- WORK REQUIRED -
Look below for the line holding "Form Response (20" and the line holding "of this perspective?". Transcribe exactly those lines and all lines between them, nothing more.

(Items from a data source)

☆ ☆ ☆

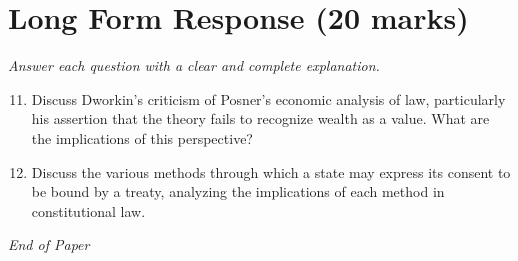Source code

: \documentclass[12pt]{article}
\begin{document}
\section*{Long Form Response (20 marks)}
\textit{Answer each question with a clear and complete explanation.}
\begin{enumerate}[label=\arabic*.]
\setcounter{enumi}{10}
\item Discuss Dworkin's criticism of Posner's economic analysis of law, particularly his assertion that the theory fails to recognize wealth as a value. What are the implications of this perspective?
\item Discuss the various methods through which a state may express its consent to be bound by a treaty, analyzing the implications of each method in constitutional law.
\end{enumerate}

\vfill
\noindent\textit{End of Paper}
\end{document}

☆ ☆ ☆

- SOLUTION BELOW -
\section*{Long Form Response (20 marks)}
\textit{Answer each question with a clear and complete explanation.}
\begin{enumerate}[label=\arabic*.]
\setcounter{enumi}{10}
\item Discuss Dworkin's criticism of Posner's economic analysis of law, particularly his assertion that the theory fails to recognize wealth as a value. What are the implications of this perspective?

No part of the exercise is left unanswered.